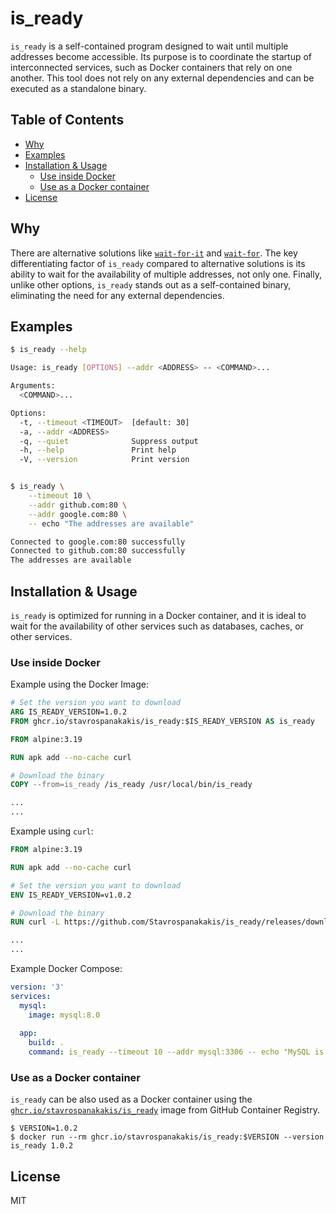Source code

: # is_ready

`is_ready` is a self-contained program designed to wait until multiple addresses become 
accessible. Its purpose is to coordinate the startup of interconnected services, such as 
Docker containers that rely on one another. This tool does not rely on any external 
dependencies and can be executed as a standalone binary.

## Table of Contents
- [Why](#why)
- [Examples](#examples)
- [Installation & Usage](#installation--usage)
  - [Use inside Docker](#use-inside-docker)
  - [Use as a Docker container](#use-as-a-docker-container)
- [License](#license)

## Why
There are alternative solutions like 
[`wait-for-it`](https://github.com/vishnubob/wait-for-it) and [`wait-for`](https://github.com/eficode/wait-for). The key differentiating factor of `is_ready` compared to 
alternative solutions is its ability to wait for the availability of multiple addresses, 
not only one. Finally, unlike other options, `is_ready` stands out as a self-contained binary, eliminating the need for any external dependencies.

## Examples
```bash
$ is_ready --help

Usage: is_ready [OPTIONS] --addr <ADDRESS> -- <COMMAND>...

Arguments:
  <COMMAND>...

Options:
  -t, --timeout <TIMEOUT>  [default: 30]
  -a, --addr <ADDRESS>
  -q, --quiet              Suppress output
  -h, --help               Print help
  -V, --version            Print version


$ is_ready \
    --timeout 10 \
    --addr github.com:80 \
    --addr google.com:80 \
    -- echo "The addresses are available"

Connected to google.com:80 successfully
Connected to github.com:80 successfully
The addresses are available
```

## Installation & Usage

`is_ready` is optimized for running in a Docker container, and it is ideal to wait for the availability of other services such as databases, caches, or other services.

### Use inside Docker
Example using the Docker Image:

```Dockerfile
# Set the version you want to download
ARG IS_READY_VERSION=1.0.2
FROM ghcr.io/stavrospanakakis/is_ready:$IS_READY_VERSION AS is_ready

FROM alpine:3.19

RUN apk add --no-cache curl

# Download the binary
COPY --from=is_ready /is_ready /usr/local/bin/is_ready

...
...
```

Example using `curl`:
```Dockerfile
FROM alpine:3.19

RUN apk add --no-cache curl

# Set the version you want to download
ENV IS_READY_VERSION=v1.0.2

# Download the binary
RUN curl -L https://github.com/Stavrospanakakis/is_ready/releases/download/${IS_READY_VERSION}/is_ready_${IS_READY_VERSION}_x86_64-unknown-linux-musl.tar.gz | tar xzf - -C /usr/local/bin

...
...
```

Example Docker Compose:
```yaml
version: '3'
services:
  mysql:
    image: mysql:8.0
  
  app:
    build: .
    command: is_ready --timeout 10 --addr mysql:3306 -- echo "MySQL is ready"
```


### Use as a Docker container
`is_ready` can be also used as a Docker container using the 
[`ghcr.io/stavrospanakakis/is_ready`](https://github.com/Stavrospanakakis/is_ready/pkgs/container/is_ready) image from GitHub Container Registry.

```
$ VERSION=1.0.2
$ docker run --rm ghcr.io/stavrospanakakis/is_ready:$VERSION --version
is_ready 1.0.2
```

## License

MIT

○ ○ ○ ○ ○ ○ ○

▸ What to produce
Only one part of the material above is to be transcribed, namely the lines starting with the line that has "Docker containers that" and going on through the line that has "## Installation & Usage", exactly as they stand.

▸ The answer
Docker containers that rely on one another. This tool does not rely on any external 
dependencies and can be executed as a standalone binary.

## Table of Contents
- [Why](#why)
- [Examples](#examples)
- [Installation & Usage](#installation--usage)
  - [Use inside Docker](#use-inside-docker)
  - [Use as a Docker container](#use-as-a-docker-container)
- [License](#license)

## Why
There are alternative solutions like 
[`wait-for-it`](https://github.com/vishnubob/wait-for-it) and [`wait-for`](https://github.com/eficode/wait-for). The key differentiating factor of `is_ready` compared to 
alternative solutions is its ability to wait for the availability of multiple addresses, 
not only one. Finally, unlike other options, `is_ready` stands out as a self-contained binary, eliminating the need for any external dependencies.

## Examples
```bash
$ is_ready --help

Usage: is_ready [OPTIONS] --addr <ADDRESS> -- <COMMAND>...

Arguments:
  <COMMAND>...

Options:
  -t, --timeout <TIMEOUT>  [default: 30]
  -a, --addr <ADDRESS>
  -q, --quiet              Suppress output
  -h, --help               Print help
  -V, --version            Print version


$ is_ready \
    --timeout 10 \
    --addr github.com:80 \
    --addr google.com:80 \
    -- echo "The addresses are available"

Connected to google.com:80 successfully
Connected to github.com:80 successfully
The addresses are available
```

## Installation & Usage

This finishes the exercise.